There's things that have piled up on me on my desk, in my closet, & the filing cabinet. It's just all too much. Things have to go out of this house and things need to be set right and tied neatly up. Ts need to be crossed and dots need to be put on every i.
I stress cleaned today. It needed to be done but it was definitely a stress thing. I'm a little bit not quite myself. Unsettled. Shaken. Pressed.
Stupid wreck. It's why I look at my desk and shudder at the thought of someone else having to sift through my undone loose ends. Same for the closet and the filing cabinet. I will not go home to eternity and leave my boys searching for what they need amongst my crap. Nor will I leave them closets of unworn clothes, boxes in the attic, or surplus excess crap in any cabinets. They'll not grieve me and be strapped with the burden of my excess.
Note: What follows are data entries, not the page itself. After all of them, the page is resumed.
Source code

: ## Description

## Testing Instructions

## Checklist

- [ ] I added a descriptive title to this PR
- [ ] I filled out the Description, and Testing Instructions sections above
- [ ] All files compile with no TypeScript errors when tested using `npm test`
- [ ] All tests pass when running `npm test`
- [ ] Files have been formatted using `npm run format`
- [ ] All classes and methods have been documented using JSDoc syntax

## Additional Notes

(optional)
It ends this week. So much has already been purged over the last 2 or 3 years, but we've not been wise about making sure papers are in order and easily found etc.
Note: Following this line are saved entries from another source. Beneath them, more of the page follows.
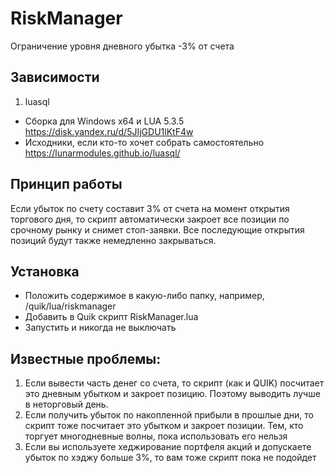 # RiskManager
Ограничение уровня дневного убытка -3% от счета

## Зависимости
1. luasql 
* Сборка для Windows x64 и LUA 5.3.5 https://disk.yandex.ru/d/5JIjGDU1lKtF4w
* Исходники, если кто-то хочет собрать самостоятельно https://lunarmodules.github.io/luasql/

## Принцип работы

Если убыток по счету составит 3% от счета на момент открытия торгового дня, то скрипт автоматически закроет все позиции по срочному рынку и снимет стоп-заявки. Все последующие открытия позиций будут также немедленно закрываться.

## Установка

* Положить содержимое в какую-либо папку, например, /quik/lua/riskmanager
* Добавить в Quik скрипт RiskManager.lua 
* Запустить и никогда не выключать

## Известные проблемы:
1. Если вывести часть денег со счета, то скрипт (как и QUIK) посчитает это дневным убытком и закроет позицию. Поэтому выводить лучше в неторговый день.
2. Если получить убыток по накопленной прибыли в прошлые дни, то скрипт тоже посчитает это убытком и закроет позиции. Тем, кто торгует многодневные волны, пока использовать его нельзя
3. Если вы используете хеджирование портфеля акций и допускаете убыток по хэджу больше 3%, то вам тоже скрипт пока не подойдет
Perspective and motivation are mine every time I wince from seat belt bruises or sneeze. Sneezing hurts.
Jesus, help us wrap all this up. Then, please hold us together so we are found faithful when it's time.
I know how great this makes you feel, even though you have to put up with every kind of aggravation in the meantime. Pure gold put in the fire comes out of it proved pure; genuine faith put through this suffering comes out provedgenuine. When Jesus wraps this all up, it’s your faith, not your gold, that God will have on display as evidence of his victory.